Let's Clear the Air on "Drone" Imagery!

Much has been reported, discussed, blogged and in general, chatted about relative to the use of "drones" for everything from flying competitions to outdoor events... and yes, for capturing imagery to promote a business or service.

I've had many one-on-one conversations with clients and simply curious folks in the past month about what we do at Elevated Exposures.  The news media has been in a frenzy in its reporting of every drone "incident" and "legal battle" that they can uncover... and therein lies the problem.
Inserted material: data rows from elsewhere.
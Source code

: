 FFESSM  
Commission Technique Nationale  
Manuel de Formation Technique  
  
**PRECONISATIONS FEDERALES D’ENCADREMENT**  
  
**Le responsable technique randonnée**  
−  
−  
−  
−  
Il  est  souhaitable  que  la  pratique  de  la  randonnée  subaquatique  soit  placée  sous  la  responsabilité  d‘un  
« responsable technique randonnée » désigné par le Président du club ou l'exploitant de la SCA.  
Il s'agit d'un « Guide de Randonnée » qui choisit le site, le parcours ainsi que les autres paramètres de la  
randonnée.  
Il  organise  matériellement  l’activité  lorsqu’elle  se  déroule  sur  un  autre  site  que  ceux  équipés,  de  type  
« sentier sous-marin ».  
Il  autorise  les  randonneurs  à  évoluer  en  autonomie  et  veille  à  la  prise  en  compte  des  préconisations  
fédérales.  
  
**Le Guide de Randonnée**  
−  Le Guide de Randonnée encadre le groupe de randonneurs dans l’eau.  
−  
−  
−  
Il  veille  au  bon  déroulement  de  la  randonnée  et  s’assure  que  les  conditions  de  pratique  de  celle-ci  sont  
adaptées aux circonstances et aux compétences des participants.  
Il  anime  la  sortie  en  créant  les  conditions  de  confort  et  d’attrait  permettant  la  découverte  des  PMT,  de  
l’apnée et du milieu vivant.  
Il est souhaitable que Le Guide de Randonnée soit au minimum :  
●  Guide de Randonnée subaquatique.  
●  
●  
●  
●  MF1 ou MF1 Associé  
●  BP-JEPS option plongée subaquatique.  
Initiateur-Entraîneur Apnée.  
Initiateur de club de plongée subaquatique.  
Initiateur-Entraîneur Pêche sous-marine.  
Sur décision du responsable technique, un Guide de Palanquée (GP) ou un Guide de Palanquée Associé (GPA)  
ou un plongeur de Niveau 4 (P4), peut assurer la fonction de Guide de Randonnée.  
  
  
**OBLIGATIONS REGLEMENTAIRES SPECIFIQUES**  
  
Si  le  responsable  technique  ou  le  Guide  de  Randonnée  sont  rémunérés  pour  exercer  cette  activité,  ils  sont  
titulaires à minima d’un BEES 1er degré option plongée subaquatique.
First, I don't use the term "drone" when referencing our flying equipment, because it is actually a "Hobbyist Class Unmanned Quadcopter" and therefore falls under the flying regulations of "Model Aircraft Operating Standards" (FAA Advisory Circular AC 91-57 issued 6/9/81).  These guidelines provide for the rules in terms of maximum altitude and also proximity to controlled airspace.  We abide by the terms of these standards in all of our operations.  Unfortunately, the public (and the media) have lumped equipment such as ours into the "drone" category, a category that carries so much negative baggage these days given the many privacy issues and also the discussions around military and governmental use of large, unmanned aerial vehicles (UAVs).

The FAA has stated that it is considering updating and revising standards and regulations for all categories of UAVs, and that may or may not end up applying to devices like ours that are currently regulated under AC 91-57.  The latest word from the FAA is that they expect their recommendations to be made some time in late 2015.
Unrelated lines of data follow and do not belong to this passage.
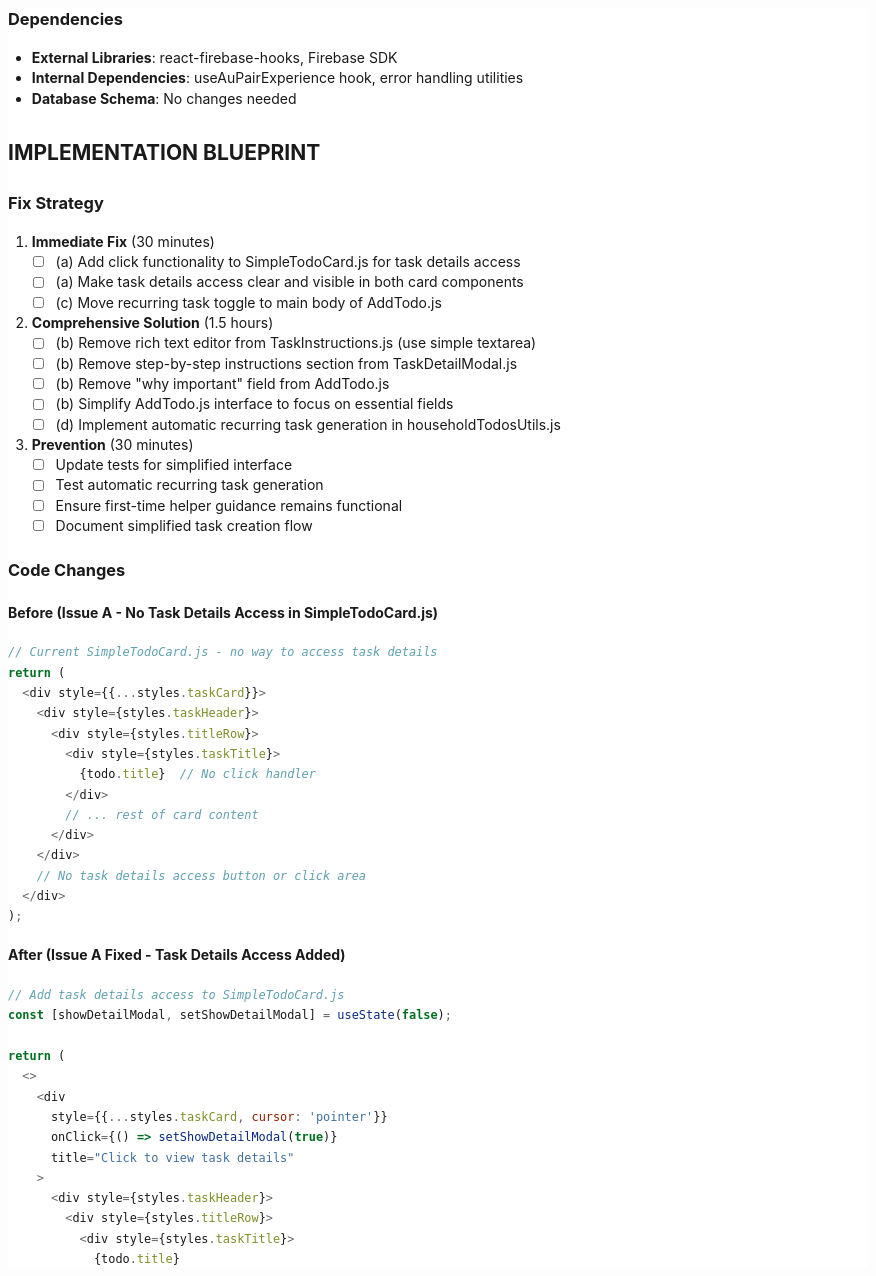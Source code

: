 ### Dependencies
- **External Libraries**: react-firebase-hooks, Firebase SDK
- **Internal Dependencies**: useAuPairExperience hook, error handling utilities
- **Database Schema**: No changes needed

## IMPLEMENTATION BLUEPRINT

### Fix Strategy
1. **Immediate Fix** (30 minutes)
   - [ ] (a) Add click functionality to SimpleTodoCard.js for task details access
   - [ ] (a) Make task details access clear and visible in both card components
   - [ ] (c) Move recurring task toggle to main body of AddTodo.js

2. **Comprehensive Solution** (1.5 hours)
   - [ ] (b) Remove rich text editor from TaskInstructions.js (use simple textarea)
   - [ ] (b) Remove step-by-step instructions section from TaskDetailModal.js  
   - [ ] (b) Remove "why important" field from AddTodo.js
   - [ ] (b) Simplify AddTodo.js interface to focus on essential fields
   - [ ] (d) Implement automatic recurring task generation in householdTodosUtils.js

3. **Prevention** (30 minutes)
   - [ ] Update tests for simplified interface
   - [ ] Test automatic recurring task generation
   - [ ] Ensure first-time helper guidance remains functional
   - [ ] Document simplified task creation flow

### Code Changes

#### Before (Issue A - No Task Details Access in SimpleTodoCard.js)
```javascript
// Current SimpleTodoCard.js - no way to access task details
return (
  <div style={{...styles.taskCard}}>
    <div style={styles.taskHeader}>
      <div style={styles.titleRow}>
        <div style={styles.taskTitle}>
          {todo.title}  // No click handler
        </div>
        // ... rest of card content
      </div>
    </div>
    // No task details access button or click area
  </div>
);
```

#### After (Issue A Fixed - Task Details Access Added)
```javascript
// Add task details access to SimpleTodoCard.js
const [showDetailModal, setShowDetailModal] = useState(false);

return (
  <>
    <div 
      style={{...styles.taskCard, cursor: 'pointer'}}
      onClick={() => setShowDetailModal(true)}
      title="Click to view task details"
    >
      <div style={styles.taskHeader}>
        <div style={styles.titleRow}>
          <div style={styles.taskTitle}>
            {todo.title}
```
But for photographers and videographers such as the Elevated Exposures team, the lack of clarity from the FAA coupled with the sensationalized reporting in the media continues to confuse clients and potential clients, which creates a whole new set of business challenges for us. 
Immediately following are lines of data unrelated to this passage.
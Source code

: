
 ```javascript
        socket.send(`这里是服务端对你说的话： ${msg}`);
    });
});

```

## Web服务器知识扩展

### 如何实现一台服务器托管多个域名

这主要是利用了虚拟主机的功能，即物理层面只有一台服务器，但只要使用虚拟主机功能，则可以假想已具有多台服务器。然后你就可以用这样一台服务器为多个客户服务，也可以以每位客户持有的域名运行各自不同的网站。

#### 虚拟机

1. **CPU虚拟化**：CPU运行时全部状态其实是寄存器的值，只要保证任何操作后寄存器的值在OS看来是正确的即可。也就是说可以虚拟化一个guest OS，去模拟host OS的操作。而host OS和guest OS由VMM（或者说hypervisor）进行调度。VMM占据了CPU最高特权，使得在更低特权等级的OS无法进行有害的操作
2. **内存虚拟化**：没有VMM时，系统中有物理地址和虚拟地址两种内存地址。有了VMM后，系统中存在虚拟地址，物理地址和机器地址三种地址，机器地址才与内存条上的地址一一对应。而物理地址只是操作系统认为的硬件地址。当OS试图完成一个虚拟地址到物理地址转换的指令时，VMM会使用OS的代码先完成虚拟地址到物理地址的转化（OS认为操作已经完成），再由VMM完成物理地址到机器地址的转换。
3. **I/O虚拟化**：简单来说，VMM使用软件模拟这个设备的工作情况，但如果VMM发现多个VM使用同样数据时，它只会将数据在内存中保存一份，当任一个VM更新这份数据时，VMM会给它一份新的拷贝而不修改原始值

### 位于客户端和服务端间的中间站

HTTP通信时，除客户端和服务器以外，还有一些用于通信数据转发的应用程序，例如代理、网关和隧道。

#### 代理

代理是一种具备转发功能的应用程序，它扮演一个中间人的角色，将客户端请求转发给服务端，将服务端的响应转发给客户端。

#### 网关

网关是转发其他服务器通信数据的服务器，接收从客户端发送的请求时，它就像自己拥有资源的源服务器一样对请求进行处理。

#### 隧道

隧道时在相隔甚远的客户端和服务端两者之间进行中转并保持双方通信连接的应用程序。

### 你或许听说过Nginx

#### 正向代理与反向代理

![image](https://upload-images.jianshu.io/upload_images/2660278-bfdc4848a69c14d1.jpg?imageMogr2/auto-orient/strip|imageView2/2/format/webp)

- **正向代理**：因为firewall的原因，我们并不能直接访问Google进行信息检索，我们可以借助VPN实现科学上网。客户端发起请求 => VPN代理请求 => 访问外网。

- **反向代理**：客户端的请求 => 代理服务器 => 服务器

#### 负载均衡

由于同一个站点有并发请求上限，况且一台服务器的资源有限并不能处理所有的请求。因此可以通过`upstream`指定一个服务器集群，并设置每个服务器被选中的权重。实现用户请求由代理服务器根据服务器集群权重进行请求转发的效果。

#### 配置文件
At Elevated Exposures, any services that we charge for are related to the actual processing, editing and post-production for any imagery we capture... be it ground-based or aerial.  We have always found this the best way to work, both within the law and also to make our pricing model clear and easy-to-understand for our clients. The imagery we capture is not charged for, and the rights to any imagery is always retained by our studio.  Clients simply pay us for producing and editing imagery for their use in their own marketing and promotional efforts.  Operating in this way assures both our employees and our clients that we're following any existing rules governing flight.  As any governmental actions take place regarding revising these regulations, we will carefully align our business practices to make sure that we continue to operate with those  regulations.